The Trump administration is once again seeking the Supreme Court’s help.
This week’s urgent plea for high court relief comes in a specific case, but it takes aim at all the losses dealt by judges across the country.
“This preliminary injunction also contributes to an untenable trend,” acting Solicitor General Sarah Harris wrote in an application Monday, seeking an immediate halt to a California judge’s order to reinstate thousands of federal employees who were fired last month.

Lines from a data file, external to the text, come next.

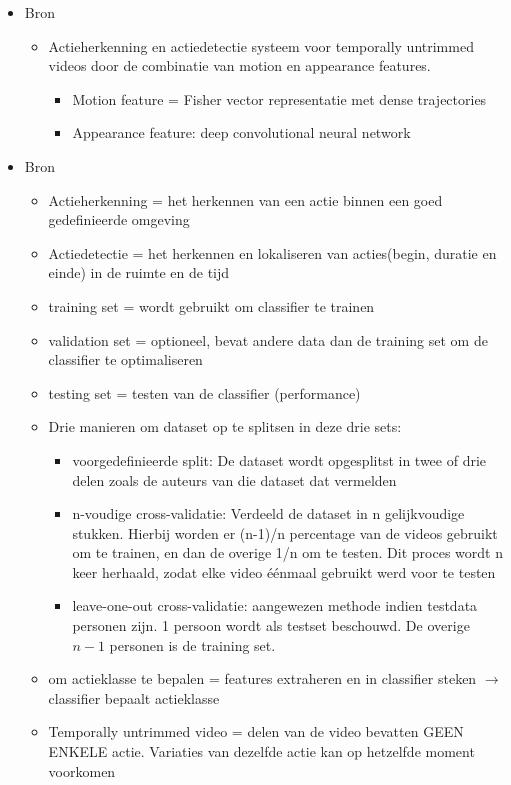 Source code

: \begin{itemize}
	\item Bron \cite{Wang2014}
	\begin{itemize}
		\item Actieherkenning en actiedetectie systeem voor temporally untrimmed videos door de combinatie van motion en appearance features.
		\begin{itemize}
			\item Motion feature = Fisher vector representatie met dense trajectories
			\item Appearance feature: deep convolutional neural network
		\end{itemize}
	\end{itemize}
	\item Bron \cite{Kang2016}
	\begin{itemize}
		\item Actieherkenning = het herkennen van een actie binnen een goed gedefinieerde omgeving 
		\item Actiedetectie = het herkennen en lokaliseren van acties(begin, duratie en einde) in de ruimte en de tijd
		\item training set = wordt gebruikt om classifier te trainen
		\item validation set = optioneel, bevat andere data dan de training set om de classifier te optimaliseren
		\item testing set = testen van de classifier (performance)
		\item Drie manieren om dataset op te splitsen in deze drie sets:
		\begin{itemize}
			\item voorgedefinieerde split: De dataset wordt opgesplitst  in twee of drie delen zoals de auteurs van die dataset dat vermelden
			\item n-voudige cross-validatie: Verdeeld de dataset in n gelijkvoudige stukken. Hierbij worden er (n-1)/n  percentage van de videos gebruikt om te trainen, en dan de overige 1/n om te testen. Dit proces wordt n keer herhaald, zodat elke video éénmaal gebruikt werd voor te testen
			\item leave-one-out cross-validatie: {\color{green}aangewezen methode indien testdata personen zijn.} 1 persoon wordt als testset beschouwd. De overige $n - 1$ personen is de training set.
		\end{itemize}
		
		
		\item  om actieklasse te bepalen = features extraheren en in classifier steken $\rightarrow$ classifier bepaalt actieklasse
		\item Temporally untrimmed video = delen van de video bevatten GEEN ENKELE actie. Variaties van dezelfde actie kan op hetzelfde moment voorkomen
		

\end{itemize}
\end{itemize}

“In the two months since Inauguration Day, district courts have issued more than 40 injunctions or TROs against the Executive Branch,” Harris went on, referring to temporary restraining orders. Calling the status quo “unsustainable,” the former Clarence Thomas clerk wrote that judges are “emboldened by the lack of prompt appellate review” and that “only this Court can end the interbranch power grab.”

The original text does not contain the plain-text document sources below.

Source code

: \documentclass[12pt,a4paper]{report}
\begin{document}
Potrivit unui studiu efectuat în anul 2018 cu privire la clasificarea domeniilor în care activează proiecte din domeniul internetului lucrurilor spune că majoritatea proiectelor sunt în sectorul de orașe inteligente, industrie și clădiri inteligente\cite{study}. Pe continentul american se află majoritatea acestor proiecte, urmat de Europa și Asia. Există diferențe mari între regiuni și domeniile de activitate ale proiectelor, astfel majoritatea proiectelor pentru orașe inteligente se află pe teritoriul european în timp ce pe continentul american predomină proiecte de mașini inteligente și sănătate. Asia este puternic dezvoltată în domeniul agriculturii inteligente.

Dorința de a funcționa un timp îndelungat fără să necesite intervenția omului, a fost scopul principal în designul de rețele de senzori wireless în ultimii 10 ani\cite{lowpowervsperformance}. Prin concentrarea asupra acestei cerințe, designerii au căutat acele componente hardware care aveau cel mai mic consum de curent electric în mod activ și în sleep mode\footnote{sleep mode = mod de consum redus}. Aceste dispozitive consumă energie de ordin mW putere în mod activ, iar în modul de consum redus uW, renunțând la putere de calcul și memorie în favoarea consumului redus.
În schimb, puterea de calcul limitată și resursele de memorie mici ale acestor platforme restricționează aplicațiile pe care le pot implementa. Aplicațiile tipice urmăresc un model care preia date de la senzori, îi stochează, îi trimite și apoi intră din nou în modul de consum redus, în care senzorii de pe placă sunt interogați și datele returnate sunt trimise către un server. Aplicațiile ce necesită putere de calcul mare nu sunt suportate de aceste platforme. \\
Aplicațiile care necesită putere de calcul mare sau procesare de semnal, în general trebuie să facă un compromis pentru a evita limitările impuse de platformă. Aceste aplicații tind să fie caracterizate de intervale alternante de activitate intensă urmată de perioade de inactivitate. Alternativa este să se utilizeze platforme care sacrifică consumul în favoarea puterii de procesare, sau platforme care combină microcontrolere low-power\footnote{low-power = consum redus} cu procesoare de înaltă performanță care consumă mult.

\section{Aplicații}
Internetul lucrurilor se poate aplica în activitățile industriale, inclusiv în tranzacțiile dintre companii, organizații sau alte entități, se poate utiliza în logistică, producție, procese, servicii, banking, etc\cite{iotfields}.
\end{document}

“This Court should stop the ongoing assault on the constitutional structure before further damage is wrought,” Harris wrote.
The dramatic filing comes to a court that hasn’t been overly eager to help the administration with legal fights so far in President Donald Trump’s second term.
Earlier this month, the justices split 5-4 in rejecting the government’s bid to avoid paying nearly $2 billion in foreign aid funds for already completed work. When Harris went to the justices two weeks ago with applications to narrow nationwide injunctions in Trump’s attempt to curb birthright citizenship, they didn’t make the opposing parties’ responses due until April 4. The relatively luxurious deadline suggests the court doesn’t feel much urgency to step in.
To be sure, it’s early in Trump’s second term, and these opening litigation battles are just some of the likely many to come in the weeks, months and years ahead. But this latest filing portrays a serious concern from the government about how things are going. We’ll see in this case and others if a majority of the court wants to change the status quo.